Personal information
- Date of birth: 17 March 1958 (age 67)
- Original team(s): Windsor-Zillmere (QAFL)
- Height: 185 cm (6 ft 1 in)
- Weight: 85 kg (187 lb)

Playing career^{1}
- Years: Club / Games (Goals)
- 1979–1986: Essendon / 100 (57)
- 1987–1988: Brisbane Bears / 015 0(4)
- Total:  / 115 (61)
- ^{1} Playing statistics correct to the end of 1988.

= Frank Dunell =

Australian rules footballer

Frank Dunell (born 17 March 1958) is a former Australian rules footballer who played with the Essendon Bombers and the Brisbane Bears in the Victorian Football League (VFL).

Originally from Queensland Australian Football League (QAFL) club Windsor-Zillmere, Dunell was recruited by the Essendon Bombers and made his senior VFL debut in 1979.

Dunell played in many positions during his career, including half back, the wing, forward pocket and at full forward.
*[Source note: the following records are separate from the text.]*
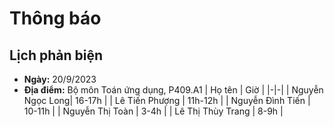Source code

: # Thông báo
## Lịch phản biện
* **Ngày:** 20/9/2023
* **Địa điểm:** Bộ môn Toán ứng dụng, P409.A1
| Họ tên | Giờ |
|-|-|
| Nguyễn Ngọc	Long| 16-17h |
| Lê Tiến	Phượng | 11h-12h |
| Nguyễn Đình	Tiến | 10-11h |
| Nguyễn Thị	Toàn | 3-4h |
| Lê Thị Thùy	Trang | 8-9h |


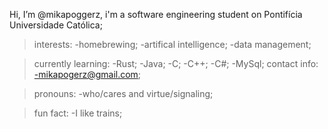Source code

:   Hi, I’m @mikapoggerz, i'm a software engineering student on Pontifícia Universidade Católica;
  
  >interests:
   -homebrewing;
   -artifical intelligence;
   -data management;

  >currently learning:
   -Rust;
   -Java;
   -C;
   -C++;
   -C#;
   -MySql;
 >contact info:
 -mikapogerz@gmail.com;

 >pronouns: 
  -who/cares and virtue/signaling;

 >fun fact:
 -I like trains;

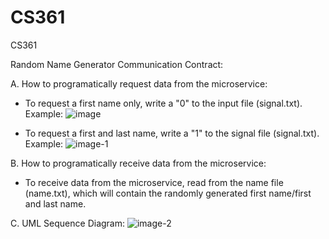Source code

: # CS361
CS361

Random Name Generator Communication Contract:

A. How to programatically request data from the microservice:
- To request a first name only, write a "0" to the input file (signal.txt). Example:
![image](https://github.com/frieschj/CS361/assets/122316555/6adde536-a99c-4114-b952-e177b19ed726)


- To request a first and last name, write a "1" to the signal file (signal.txt). Example:
![image-1](https://github.com/frieschj/CS361/assets/122316555/cecdb0a2-aa09-44a4-b132-18b35fc32af8)


B. How to programatically receive data from the microservice: 
- To receive data from the microservice, read from the name file (name.txt), which will contain the randomly generated first name/first and last name.

C. UML Sequence Diagram:
![image-2](https://github.com/frieschj/CS361/assets/122316555/675fd294-5d4f-4e63-b717-16fd4f3236f0)
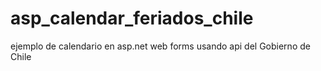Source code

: # asp_calendar_feriados_chile
ejemplo de calendario en asp.net web forms 
usando api del Gobierno de Chile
He was first recruited as a high flying forward from Windsor Zillmere however his mosT consistent form was found when he played down back. He missed the 83 grand final against the Hawks along with Ron Andrews and both played major roles in winning the reserve grade final against Collingwood that day. It was in the forward pocket where he played in Essendon's 1984 premiership. That year he also was a member of Essendon's night premiership team. In 1985 he incurred an injury to his knee just before seasons end missing the all conquering performance against the Hawks. He played more games than anyone else in the bombers most successful era (1983-86) and he remained with the club until the end of the 1986 VFL season when he returned home to Brisbane and became a member of the Brisbane Bears original squad for the 1987 VFL season. Dunell spent two injury interrupted seasons with Brisbane before retiring at the end of the 1988 season. He was the first Queenslander to win a VFL premiership and was later recognised as a member of the QLD Origin team of the century.

Dunell has coached in the VAFA since his retirement firstly as a player coach with St Bernards in 1991-1993 where he took them to A Grade after winning the B-Grade premiership. He then coached various sides in North Old Boys, Old Essendon, Old Melbournians and finally Old Geelong. He was the senior coach of the VAFA State under 23 team and in 2005 took the All Australian Amateur team to Ireland to play against the All Ireland team as the head coach. After coaching he has since become a Board member of the VAFA occupying roles as Vice President and Treasurer.

Dunell's son Sam played for Australian Football League (AFL) club St Kilda.